53. Inzwischen kam der Tag heran, an welchem mein Herr seine Spiele geben wollte, und ich wurde nun folgendermaßen auf den Schauplatz gebracht. Man legte mich auf ein großes Tragbette, dessen Gestelle mit Indianischem Schildkrot und Gold eingelegt war, und jene Dirne mußte sich neben mich legen. So trug man uns mittelst einer besondern Vorrichtung in das Amphitheater und setzte uns unter lautem Beifallrufen und Händeklatschen der zahllosen Zuschauer mitten auf der Arena nieder.
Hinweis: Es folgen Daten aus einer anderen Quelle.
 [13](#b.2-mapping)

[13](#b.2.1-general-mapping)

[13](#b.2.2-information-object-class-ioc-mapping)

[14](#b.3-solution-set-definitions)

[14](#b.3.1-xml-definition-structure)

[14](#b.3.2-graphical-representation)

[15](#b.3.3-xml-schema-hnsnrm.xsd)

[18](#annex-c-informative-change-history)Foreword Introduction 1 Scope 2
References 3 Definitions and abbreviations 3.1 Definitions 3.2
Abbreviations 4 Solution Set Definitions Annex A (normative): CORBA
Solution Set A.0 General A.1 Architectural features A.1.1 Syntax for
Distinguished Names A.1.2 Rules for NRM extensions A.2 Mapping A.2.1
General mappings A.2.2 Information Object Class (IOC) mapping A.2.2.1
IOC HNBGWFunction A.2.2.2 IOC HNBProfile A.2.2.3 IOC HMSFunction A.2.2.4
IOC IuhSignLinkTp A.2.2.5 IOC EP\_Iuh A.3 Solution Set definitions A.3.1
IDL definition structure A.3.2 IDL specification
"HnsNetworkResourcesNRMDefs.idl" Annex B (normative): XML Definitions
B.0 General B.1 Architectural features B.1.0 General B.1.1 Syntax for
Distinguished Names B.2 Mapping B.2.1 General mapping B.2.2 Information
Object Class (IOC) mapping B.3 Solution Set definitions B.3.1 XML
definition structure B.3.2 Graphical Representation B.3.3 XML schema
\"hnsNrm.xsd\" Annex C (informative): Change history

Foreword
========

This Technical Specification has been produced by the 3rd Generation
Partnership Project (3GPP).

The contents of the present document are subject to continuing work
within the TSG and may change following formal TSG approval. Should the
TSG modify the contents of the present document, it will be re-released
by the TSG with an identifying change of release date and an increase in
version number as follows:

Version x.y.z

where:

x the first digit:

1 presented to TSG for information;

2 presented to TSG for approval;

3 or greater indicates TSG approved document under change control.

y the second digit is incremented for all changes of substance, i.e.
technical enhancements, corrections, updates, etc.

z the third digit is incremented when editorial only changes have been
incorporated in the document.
Jetzt wurde ein Tisch vor uns hingestellt und mit allen den Leckerbissen besetzt, die auf den Tafeln reicher Schlemmer zu finden sind. Zur Seite standen schöne Knaben, die uns Wein in goldenen Schaalen reichten. Hinter mir stand mein Aufseher, der mir zu speisen befahl. Allein mir war gar übel zu Muthe: einmal schämte ich mich, so unanständig vor aller Welt dazuliegen, sodann war mir todesbange, es könnte einem der Bären oder Löwen einfallen, mich zerreißen zu wollen.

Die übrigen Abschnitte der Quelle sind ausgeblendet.